**Exercise goal:**
Hunt through the lines below for the string "Weaknesses" and copy each one that has it.
*** Dataset records ***
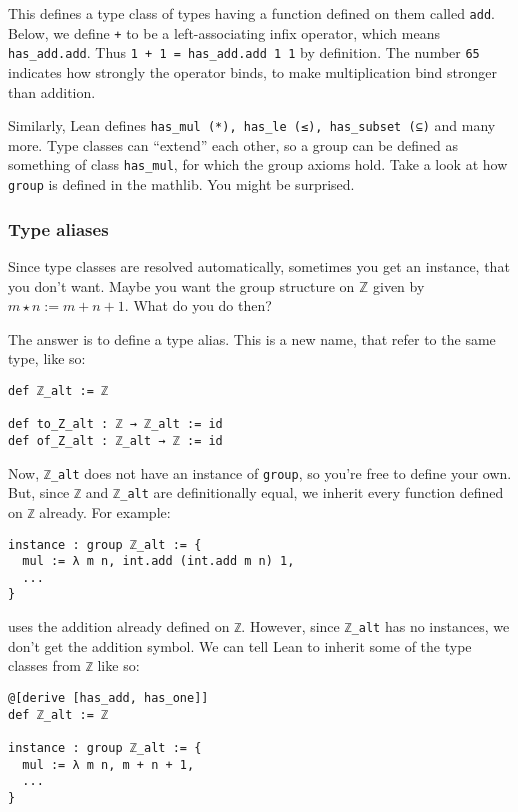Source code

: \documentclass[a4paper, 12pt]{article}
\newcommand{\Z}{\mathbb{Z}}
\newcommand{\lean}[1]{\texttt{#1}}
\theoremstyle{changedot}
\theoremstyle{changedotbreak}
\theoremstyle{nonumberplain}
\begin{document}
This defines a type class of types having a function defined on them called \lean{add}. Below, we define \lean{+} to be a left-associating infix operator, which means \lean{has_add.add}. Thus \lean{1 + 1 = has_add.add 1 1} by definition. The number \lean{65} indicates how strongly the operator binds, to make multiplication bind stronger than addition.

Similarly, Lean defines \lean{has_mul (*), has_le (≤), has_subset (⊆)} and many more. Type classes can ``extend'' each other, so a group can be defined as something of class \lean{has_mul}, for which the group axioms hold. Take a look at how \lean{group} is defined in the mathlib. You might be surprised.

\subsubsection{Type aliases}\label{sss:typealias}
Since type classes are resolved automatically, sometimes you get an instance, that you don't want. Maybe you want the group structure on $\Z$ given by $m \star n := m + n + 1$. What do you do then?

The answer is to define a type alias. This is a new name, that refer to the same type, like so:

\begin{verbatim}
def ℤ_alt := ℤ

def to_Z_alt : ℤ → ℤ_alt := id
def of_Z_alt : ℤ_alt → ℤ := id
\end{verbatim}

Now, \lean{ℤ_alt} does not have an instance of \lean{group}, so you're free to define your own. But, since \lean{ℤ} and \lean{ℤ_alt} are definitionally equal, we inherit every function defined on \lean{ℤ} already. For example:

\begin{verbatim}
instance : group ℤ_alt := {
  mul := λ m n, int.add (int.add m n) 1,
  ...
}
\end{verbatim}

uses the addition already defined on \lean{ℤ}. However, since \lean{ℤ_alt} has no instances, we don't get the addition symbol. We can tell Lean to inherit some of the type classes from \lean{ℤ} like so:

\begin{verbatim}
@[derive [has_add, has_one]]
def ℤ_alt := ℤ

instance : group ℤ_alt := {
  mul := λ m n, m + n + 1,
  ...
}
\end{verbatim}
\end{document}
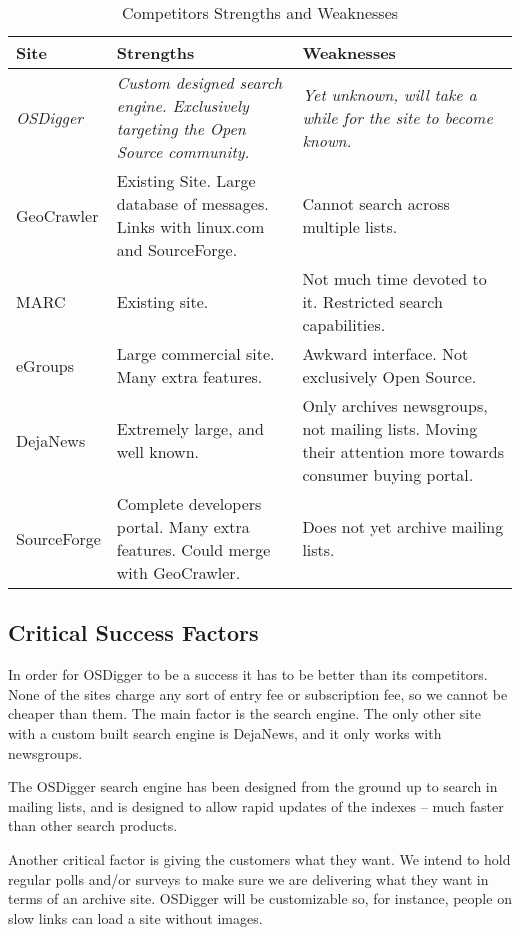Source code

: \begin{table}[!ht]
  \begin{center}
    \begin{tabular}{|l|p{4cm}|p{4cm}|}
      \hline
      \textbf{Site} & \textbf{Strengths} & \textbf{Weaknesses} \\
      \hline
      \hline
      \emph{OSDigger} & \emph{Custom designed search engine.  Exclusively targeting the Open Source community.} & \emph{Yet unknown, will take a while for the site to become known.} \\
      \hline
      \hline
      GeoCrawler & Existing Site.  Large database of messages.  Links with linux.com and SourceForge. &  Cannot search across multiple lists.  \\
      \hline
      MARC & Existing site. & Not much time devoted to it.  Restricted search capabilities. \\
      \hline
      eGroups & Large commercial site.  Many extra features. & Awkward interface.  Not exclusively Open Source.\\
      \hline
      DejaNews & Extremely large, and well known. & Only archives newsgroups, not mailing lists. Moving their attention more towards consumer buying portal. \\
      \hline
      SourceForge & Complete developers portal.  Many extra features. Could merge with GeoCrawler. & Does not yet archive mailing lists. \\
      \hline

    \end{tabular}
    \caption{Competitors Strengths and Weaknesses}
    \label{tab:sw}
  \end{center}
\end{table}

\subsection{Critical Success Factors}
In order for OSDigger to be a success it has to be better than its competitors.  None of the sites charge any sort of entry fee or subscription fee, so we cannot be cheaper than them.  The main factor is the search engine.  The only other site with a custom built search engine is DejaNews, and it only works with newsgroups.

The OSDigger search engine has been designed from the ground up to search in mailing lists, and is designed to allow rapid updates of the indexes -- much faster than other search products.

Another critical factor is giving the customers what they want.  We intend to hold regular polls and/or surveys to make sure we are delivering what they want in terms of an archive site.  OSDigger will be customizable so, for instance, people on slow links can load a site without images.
*** End of Dataset records ***
**Final answer:**
      \textbf{Site} & \textbf{Strengths} & \textbf{Weaknesses} \\
    \caption{Competitors Strengths and Weaknesses}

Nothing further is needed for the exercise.